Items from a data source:
▬▬▬
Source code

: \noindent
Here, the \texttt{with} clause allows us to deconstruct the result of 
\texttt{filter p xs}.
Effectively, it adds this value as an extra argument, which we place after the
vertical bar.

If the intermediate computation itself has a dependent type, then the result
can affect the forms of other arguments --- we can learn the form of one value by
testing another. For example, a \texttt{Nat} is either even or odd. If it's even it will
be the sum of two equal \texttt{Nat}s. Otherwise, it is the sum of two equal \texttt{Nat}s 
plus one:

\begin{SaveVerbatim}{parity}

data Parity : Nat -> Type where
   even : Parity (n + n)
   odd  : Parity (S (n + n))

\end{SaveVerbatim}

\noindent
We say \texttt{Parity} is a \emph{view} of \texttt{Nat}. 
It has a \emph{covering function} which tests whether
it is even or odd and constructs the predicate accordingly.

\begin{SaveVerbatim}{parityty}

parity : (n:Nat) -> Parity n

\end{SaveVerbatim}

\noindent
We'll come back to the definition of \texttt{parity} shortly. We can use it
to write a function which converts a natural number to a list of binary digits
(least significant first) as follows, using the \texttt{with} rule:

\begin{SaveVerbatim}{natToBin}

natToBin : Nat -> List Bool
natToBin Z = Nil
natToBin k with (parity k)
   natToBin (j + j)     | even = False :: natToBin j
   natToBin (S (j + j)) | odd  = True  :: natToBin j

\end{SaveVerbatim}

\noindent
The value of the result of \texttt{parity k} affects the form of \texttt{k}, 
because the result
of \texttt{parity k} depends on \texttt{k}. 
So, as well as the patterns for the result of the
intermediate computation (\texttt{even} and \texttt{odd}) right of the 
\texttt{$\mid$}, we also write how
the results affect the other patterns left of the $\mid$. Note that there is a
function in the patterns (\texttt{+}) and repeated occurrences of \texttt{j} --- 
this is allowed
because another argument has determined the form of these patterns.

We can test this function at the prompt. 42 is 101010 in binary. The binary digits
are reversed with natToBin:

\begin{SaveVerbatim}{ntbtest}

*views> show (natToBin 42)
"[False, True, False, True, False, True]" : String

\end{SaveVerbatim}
▬▬▬
> [WORK TO COMPLETE]:
Return every record exactly as it was given.

> [ANSWER TO THIS PROBLEM]:
Source code

: \noindent
Here, the \texttt{with} clause allows us to deconstruct the result of 
\texttt{filter p xs}.
Effectively, it adds this value as an extra argument, which we place after the
vertical bar.

If the intermediate computation itself has a dependent type, then the result
can affect the forms of other arguments --- we can learn the form of one value by
testing another. For example, a \texttt{Nat} is either even or odd. If it's even it will
be the sum of two equal \texttt{Nat}s. Otherwise, it is the sum of two equal \texttt{Nat}s 
plus one:

\begin{SaveVerbatim}{parity}

data Parity : Nat -> Type where
   even : Parity (n + n)
   odd  : Parity (S (n + n))

\end{SaveVerbatim}

\noindent
We say \texttt{Parity} is a \emph{view} of \texttt{Nat}. 
It has a \emph{covering function} which tests whether
it is even or odd and constructs the predicate accordingly.

\begin{SaveVerbatim}{parityty}

parity : (n:Nat) -> Parity n

\end{SaveVerbatim}

\noindent
We'll come back to the definition of \texttt{parity} shortly. We can use it
to write a function which converts a natural number to a list of binary digits
(least significant first) as follows, using the \texttt{with} rule:

\begin{SaveVerbatim}{natToBin}

natToBin : Nat -> List Bool
natToBin Z = Nil
natToBin k with (parity k)
   natToBin (j + j)     | even = False :: natToBin j
   natToBin (S (j + j)) | odd  = True  :: natToBin j

\end{SaveVerbatim}

\noindent
The value of the result of \texttt{parity k} affects the form of \texttt{k}, 
because the result
of \texttt{parity k} depends on \texttt{k}. 
So, as well as the patterns for the result of the
intermediate computation (\texttt{even} and \texttt{odd}) right of the 
\texttt{$\mid$}, we also write how
the results affect the other patterns left of the $\mid$. Note that there is a
function in the patterns (\texttt{+}) and repeated occurrences of \texttt{j} --- 
this is allowed
because another argument has determined the form of these patterns.

We can test this function at the prompt. 42 is 101010 in binary. The binary digits
are reversed with natToBin:

\begin{SaveVerbatim}{ntbtest}

*views> show (natToBin 42)
"[False, True, False, True, False, True]" : String

\end{SaveVerbatim}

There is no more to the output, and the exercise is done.